Task prompt: Reproduce the entries below exactly, but only from the line containing "These instructions will" to the line containing "### Individual-based rarefaction", inclusive.

[Collected data entries]
========

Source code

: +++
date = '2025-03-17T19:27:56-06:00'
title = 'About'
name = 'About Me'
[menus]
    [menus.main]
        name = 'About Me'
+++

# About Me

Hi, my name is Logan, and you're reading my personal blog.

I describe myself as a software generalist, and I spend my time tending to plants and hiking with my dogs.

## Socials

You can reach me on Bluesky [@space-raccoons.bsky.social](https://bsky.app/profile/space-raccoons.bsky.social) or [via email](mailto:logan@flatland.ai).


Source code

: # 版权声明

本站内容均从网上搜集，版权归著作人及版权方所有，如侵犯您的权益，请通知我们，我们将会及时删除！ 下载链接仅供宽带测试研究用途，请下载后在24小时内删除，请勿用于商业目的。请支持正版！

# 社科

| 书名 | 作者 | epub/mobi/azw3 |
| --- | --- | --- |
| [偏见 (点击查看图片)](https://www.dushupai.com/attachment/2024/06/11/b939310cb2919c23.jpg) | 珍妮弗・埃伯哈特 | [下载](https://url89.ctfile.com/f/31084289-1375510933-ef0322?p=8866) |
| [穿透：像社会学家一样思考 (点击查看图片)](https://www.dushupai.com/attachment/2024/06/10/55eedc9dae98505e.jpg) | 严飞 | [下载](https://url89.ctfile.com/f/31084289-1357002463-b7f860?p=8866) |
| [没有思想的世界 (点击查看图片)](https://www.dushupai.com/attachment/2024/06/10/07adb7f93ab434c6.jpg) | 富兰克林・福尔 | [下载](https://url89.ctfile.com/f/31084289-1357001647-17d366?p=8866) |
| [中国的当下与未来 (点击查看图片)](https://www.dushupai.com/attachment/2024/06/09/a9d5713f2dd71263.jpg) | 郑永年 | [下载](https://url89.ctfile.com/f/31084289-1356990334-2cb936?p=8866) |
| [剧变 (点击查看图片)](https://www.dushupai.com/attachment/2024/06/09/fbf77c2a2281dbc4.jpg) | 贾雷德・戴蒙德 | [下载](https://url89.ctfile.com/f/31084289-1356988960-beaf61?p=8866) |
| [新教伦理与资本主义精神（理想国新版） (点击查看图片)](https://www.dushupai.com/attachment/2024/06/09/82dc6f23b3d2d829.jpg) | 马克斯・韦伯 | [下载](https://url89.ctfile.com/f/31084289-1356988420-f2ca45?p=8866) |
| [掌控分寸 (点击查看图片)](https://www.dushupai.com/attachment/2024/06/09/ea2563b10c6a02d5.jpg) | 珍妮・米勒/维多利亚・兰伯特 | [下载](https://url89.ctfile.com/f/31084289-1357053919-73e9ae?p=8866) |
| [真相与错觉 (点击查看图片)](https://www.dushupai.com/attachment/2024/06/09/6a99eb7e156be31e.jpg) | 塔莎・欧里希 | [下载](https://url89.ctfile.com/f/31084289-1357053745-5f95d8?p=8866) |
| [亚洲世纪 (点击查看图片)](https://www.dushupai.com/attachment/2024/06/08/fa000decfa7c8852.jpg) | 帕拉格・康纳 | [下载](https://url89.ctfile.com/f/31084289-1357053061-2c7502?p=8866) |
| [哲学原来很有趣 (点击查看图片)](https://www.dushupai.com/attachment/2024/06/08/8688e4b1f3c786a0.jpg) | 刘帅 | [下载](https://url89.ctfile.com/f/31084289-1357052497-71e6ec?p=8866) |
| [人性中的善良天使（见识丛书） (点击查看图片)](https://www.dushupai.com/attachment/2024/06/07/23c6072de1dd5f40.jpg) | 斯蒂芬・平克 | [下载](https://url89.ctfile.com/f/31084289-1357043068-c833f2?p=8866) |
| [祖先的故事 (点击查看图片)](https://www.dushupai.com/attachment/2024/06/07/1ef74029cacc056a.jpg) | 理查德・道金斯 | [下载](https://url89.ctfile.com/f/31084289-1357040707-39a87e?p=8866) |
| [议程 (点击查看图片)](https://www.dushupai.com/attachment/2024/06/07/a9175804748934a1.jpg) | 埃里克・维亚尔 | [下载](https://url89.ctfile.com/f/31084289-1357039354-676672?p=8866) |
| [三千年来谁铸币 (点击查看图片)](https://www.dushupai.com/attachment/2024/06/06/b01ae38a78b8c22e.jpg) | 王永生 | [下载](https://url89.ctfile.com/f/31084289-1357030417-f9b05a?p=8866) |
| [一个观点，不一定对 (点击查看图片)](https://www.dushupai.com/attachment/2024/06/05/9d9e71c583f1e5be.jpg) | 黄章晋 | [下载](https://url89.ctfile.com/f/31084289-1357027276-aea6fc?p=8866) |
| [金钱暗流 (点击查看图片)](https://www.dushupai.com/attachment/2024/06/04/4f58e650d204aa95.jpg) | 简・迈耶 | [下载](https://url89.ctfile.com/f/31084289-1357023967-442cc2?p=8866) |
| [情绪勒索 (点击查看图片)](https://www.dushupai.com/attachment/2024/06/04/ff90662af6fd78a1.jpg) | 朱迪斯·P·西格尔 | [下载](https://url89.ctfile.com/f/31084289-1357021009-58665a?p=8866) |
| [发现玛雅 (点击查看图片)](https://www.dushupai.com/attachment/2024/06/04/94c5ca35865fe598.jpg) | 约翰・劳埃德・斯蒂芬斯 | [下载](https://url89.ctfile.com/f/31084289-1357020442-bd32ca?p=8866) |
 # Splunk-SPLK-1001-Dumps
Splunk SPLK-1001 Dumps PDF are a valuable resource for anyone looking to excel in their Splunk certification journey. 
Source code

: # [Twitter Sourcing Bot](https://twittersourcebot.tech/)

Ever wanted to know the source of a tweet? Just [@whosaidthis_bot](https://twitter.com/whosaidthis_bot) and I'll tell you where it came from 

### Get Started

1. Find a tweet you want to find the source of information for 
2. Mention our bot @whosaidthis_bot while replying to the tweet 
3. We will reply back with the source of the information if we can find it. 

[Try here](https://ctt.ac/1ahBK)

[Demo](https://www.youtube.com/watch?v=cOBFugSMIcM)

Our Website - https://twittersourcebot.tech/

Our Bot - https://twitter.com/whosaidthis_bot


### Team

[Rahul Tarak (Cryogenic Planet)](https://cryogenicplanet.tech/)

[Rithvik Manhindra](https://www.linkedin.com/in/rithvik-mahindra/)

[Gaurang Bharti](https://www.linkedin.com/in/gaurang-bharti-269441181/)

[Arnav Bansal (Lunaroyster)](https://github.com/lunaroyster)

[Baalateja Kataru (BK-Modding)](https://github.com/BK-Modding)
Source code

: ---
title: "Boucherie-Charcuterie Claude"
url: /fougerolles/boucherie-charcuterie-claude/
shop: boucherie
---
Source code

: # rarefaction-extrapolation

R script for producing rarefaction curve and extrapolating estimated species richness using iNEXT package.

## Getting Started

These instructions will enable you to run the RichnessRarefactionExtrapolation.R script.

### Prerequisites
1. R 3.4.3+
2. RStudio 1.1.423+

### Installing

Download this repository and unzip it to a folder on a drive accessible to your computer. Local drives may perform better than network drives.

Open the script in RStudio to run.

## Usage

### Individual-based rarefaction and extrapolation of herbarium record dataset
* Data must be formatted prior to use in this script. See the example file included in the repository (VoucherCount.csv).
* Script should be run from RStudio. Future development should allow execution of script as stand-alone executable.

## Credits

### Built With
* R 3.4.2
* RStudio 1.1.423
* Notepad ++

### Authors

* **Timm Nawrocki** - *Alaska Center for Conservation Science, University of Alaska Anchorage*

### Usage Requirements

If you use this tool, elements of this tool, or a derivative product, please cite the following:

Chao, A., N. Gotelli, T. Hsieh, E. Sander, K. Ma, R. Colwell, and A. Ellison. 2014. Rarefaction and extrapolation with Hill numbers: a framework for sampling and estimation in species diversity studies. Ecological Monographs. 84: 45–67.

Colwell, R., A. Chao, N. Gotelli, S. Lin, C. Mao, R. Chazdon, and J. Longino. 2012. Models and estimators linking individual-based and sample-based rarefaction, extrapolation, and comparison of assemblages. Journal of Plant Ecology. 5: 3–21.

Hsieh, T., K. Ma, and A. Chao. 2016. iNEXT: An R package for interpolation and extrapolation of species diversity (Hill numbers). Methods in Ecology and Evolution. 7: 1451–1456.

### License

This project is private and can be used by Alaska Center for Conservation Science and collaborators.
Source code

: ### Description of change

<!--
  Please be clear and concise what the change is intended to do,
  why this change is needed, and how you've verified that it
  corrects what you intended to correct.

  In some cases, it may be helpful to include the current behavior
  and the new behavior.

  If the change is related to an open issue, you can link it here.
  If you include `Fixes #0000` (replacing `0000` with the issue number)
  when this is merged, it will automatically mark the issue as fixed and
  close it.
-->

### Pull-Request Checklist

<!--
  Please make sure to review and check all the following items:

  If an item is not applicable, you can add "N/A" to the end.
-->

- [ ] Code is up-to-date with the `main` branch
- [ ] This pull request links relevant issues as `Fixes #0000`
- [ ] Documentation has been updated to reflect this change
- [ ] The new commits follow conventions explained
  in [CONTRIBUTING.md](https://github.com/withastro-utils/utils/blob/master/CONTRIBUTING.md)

========

Expected answer:
These instructions will enable you to run the RichnessRarefactionExtrapolation.R script.

### Prerequisites
1. R 3.4.3+
2. RStudio 1.1.423+

### Installing

Download this repository and unzip it to a folder on a drive accessible to your computer. Local drives may perform better than network drives.

Open the script in RStudio to run.

## Usage

### Individual-based rarefaction and extrapolation of herbarium record dataset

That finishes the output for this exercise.